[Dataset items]
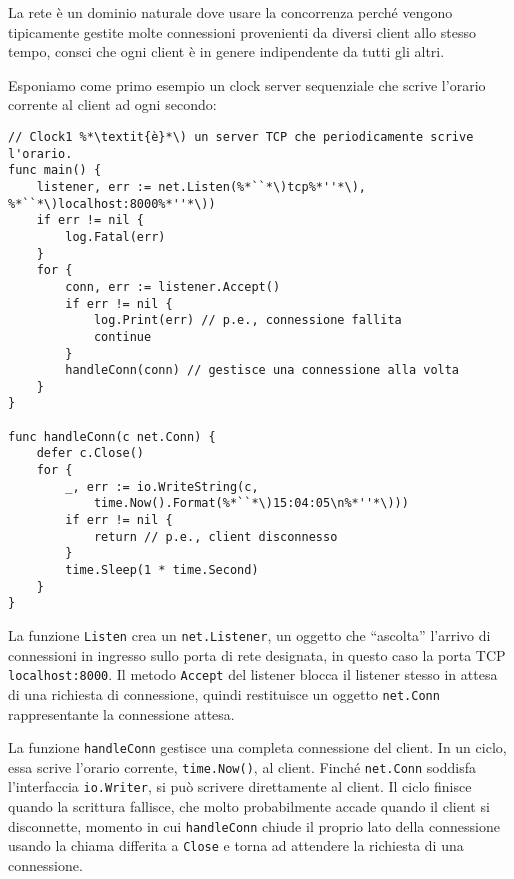%
La rete è un dominio naturale dove usare la concorrenza perché vengono tipicamente gestite molte connessioni provenienti da diversi client allo stesso tempo, consci che ogni client è in genere indipendente da tutti gli altri.

Esponiamo come primo esempio un clock server sequenziale che scrive l'orario corrente al client ad ogni secondo:
\begin{lstlisting}[frame=single, label={lst:lstlisting7-2.1}]
// Clock1 %*\textit{è}*\) un server TCP che periodicamente scrive l'orario.
func main() {
    listener, err := net.Listen(%*``*\)tcp%*''*\), %*``*\)localhost:8000%*''*\))
    if err != nil {
        log.Fatal(err)
    }
    for {
        conn, err := listener.Accept()
        if err != nil {
            log.Print(err) // p.e., connessione fallita
            continue
        }
        handleConn(conn) // gestisce una connessione alla volta
    }
}

func handleConn(c net.Conn) {
    defer c.Close()
    for {
        _, err := io.WriteString(c,
            time.Now().Format(%*``*\)15:04:05\n%*''*\)))
        if err != nil {
            return // p.e., client disconnesso
        }
        time.Sleep(1 * time.Second)
    }
}
\end{lstlisting}
La funzione \verb|Listen| crea un \verb|net.Listener|, un oggetto che ``ascolta'' l'arrivo di connessioni in ingresso sullo porta di rete designata, in questo caso la porta TCP \verb|localhost:8000|.
Il metodo \verb|Accept| del listener blocca il listener stesso in attesa di una richiesta di connessione, quindi restituisce un oggetto \verb|net.Conn| rappresentante la connessione attesa.

La funzione \verb|handleConn| gestisce una completa connessione del client.
In un ciclo, essa scrive l'orario corrente, \verb|time.Now()|, al client.
Finché \verb|net.Conn| soddisfa l'interfaccia \verb|io.Writer|, si può scrivere direttamente al client.
Il ciclo finisce quando la scrittura fallisce, che molto probabilmente accade quando il client si disconnette, momento in cui \verb|handleConn| chiude il proprio lato della connessione usando la chiama differita a \verb|Close| e torna ad attendere la richiesta di una connessione.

▶ YOUR ASSIGNMENT
Each line holding the word "gestisce" must be copied from the data.

▶ PROBLEM SOLUTION
        handleConn(conn) // gestisce una connessione alla volta
La funzione \verb|handleConn| gestisce una completa connessione del client.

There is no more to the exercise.